ALM : Quel est l’objectif de l’organisation par l’INPBPM d’un sit-in, ce jeudi, devant le Parlement ?
Mohamed Tarek Sbaï : Depuis 2006, on a décidé de célébrer chaque 24 mars la Journée nationale de la protection des biens publics. Pour cette année, on a décidé d’organiser un sit-in sous le thème «Non à la réconciliation avec les spoliateurs des biens publics». La spoliation de l’argent public entrave les efforts de développement du pays et porte gravement atteinte aux droits économiques, sociaux et culturels des citoyens. Depuis 50 ans, la spoliation systématique des biens publics profite aux personnes qui tirent profit de l’économie de rente. L’INPBPM a toujours revendiqué que les crimes de détournement de ces biens soient considérés comme des crimes contre l’humanité, étant donné qu’ils entravent les droits à l’éducation, à l’emploi et à l’accès aux services sanitaires.
Quelles sont vos revendications?
Nous estimons que les immunités dont profitent les ministres, les parlementaires ainsi que des militaires entravent les mécanismes de reddition de compte au niveau pénal. Elles doivent, ainsi, être supprimées. Nous voulons également que la justice soit complètement indépendante. Ce n’est pas le gouvernement qui doit déclencher les poursuites contre les spoliateurs de l’argent public. C’est la justice qui doit assurer cette mission et de façon spontanée, sans attendre des directives. Aussi, la Cour des comptes doit avoir la possibilité d’introduire en justice les personnes impliquées dans des affaires de détournement des biens publics. Aussi, la loi dispose que les ministres ne peuvent être poursuivis en justice que devant la Cour suprême. La procédure doit être simplifiée dans ce cadre.
Parmi les revendications des manifestations du 20 février figure la lutte contre la corruption. Quel commentaire en faites-vous?
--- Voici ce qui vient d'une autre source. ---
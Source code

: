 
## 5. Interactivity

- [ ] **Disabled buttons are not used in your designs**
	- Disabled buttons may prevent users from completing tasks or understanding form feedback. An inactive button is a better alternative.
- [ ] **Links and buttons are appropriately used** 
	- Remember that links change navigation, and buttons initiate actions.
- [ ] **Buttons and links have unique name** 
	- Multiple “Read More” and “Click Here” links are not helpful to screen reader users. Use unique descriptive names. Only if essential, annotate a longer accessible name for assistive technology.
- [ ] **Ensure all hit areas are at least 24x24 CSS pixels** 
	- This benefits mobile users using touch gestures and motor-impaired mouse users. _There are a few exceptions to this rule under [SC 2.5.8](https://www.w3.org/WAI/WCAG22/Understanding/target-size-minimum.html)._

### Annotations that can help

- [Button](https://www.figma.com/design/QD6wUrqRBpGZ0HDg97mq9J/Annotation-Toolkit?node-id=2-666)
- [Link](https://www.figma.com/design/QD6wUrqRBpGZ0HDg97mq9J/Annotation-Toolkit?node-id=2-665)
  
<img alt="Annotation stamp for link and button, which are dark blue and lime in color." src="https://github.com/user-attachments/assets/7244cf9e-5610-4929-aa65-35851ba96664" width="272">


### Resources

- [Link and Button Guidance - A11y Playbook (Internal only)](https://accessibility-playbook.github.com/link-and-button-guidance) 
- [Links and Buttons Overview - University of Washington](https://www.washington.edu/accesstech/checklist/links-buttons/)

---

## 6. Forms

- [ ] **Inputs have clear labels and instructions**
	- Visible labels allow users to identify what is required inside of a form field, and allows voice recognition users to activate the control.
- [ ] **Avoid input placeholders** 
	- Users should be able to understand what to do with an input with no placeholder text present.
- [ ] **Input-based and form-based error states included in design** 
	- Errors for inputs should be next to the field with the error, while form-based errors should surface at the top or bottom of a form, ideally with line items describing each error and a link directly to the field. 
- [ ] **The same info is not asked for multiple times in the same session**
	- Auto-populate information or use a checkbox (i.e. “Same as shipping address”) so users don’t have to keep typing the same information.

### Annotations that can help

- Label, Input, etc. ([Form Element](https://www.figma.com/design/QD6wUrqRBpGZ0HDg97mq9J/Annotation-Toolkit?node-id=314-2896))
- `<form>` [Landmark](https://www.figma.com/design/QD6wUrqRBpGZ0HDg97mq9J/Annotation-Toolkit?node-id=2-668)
La journée du 24 mars est une journée assez spéciale. Tout le monde va découvrir le fait que les slogans scandés par les jeunes du 20 février à ce sujet sont ceux répétés par l’INPBPM depuis sa création. Nous avons toujours revendiqué la chute du despotisme et de la corruption. Ainsi, nous appuyons très fort les revendications de ces jeunes. D’ailleurs, je tiens à informer le public que l’INPBPM compte publier, dans les prochains jours, les noms des magistrats et des personnes corrompus. Cela va se faire dans le cadre d’une conférence de presse. Les juges dont il s’agit sont de grand calibre. Dans cette étape historique que vit le Maroc, nous voulons rompre définitivement avec les pratiques du passé.
Quelle est votre vision au sujet du chantier de la réforme constitutionnelle?
L’INPBPM s’attelle à préparer un mémorandum que nous allons soumettre à l’appréciation de la Commission consultative de révision de la Constitution. D’une manière générale, les points que nous entendons soulever à travers ce mémorandum sont au nombre de quatre. Nous revendiquons la constitutionnalisation de l’article 15 de la loi sur la fonction publique. Un article qui interdit au fonctionnaire d’exercer, parallèlement à ses responsabilités, des activités commerciales. Aussi, nous voulons supprimer la prescription pour ce qui est des crimes de détournement des biens publics. Ces crimes doivent être jugés rétroactivement pour qu’on puisse récupérer les biens spoliés. Troisièmement, il faut que les personnes condamnées dans le cadre des affaires de spoliation des biens publics soient privées du droit à la grâce. En ce qui concerne le quatrième point, nous demandons que la présidence du Conseil supérieur de la magistrature soit confiée à un juge honnête élu.
Quel bilan faites-vous du travail de l’Instance centrale de prévention contre la corruption?
Il s’agit d’une instance qui a été créée dans le cadre de l’article 19 de la Constitution. Concernant le bilan général, je pense que le rendement de l’ICPC reste médiocre. D’ailleurs, cette instance est incompatible avec la convention onusienne de lutte contre la corruption, qui invite les parties à mettre en place une instance pour lutter contre la corruption et non prévenir contre elle. Il s’agit de deux choses différentes. En plus, l’ICPC n’est qu’une instance consultative auprès du Premier ministre, elle n’a aucun pouvoir de décision, ce qui minimise considérablement son efficacité.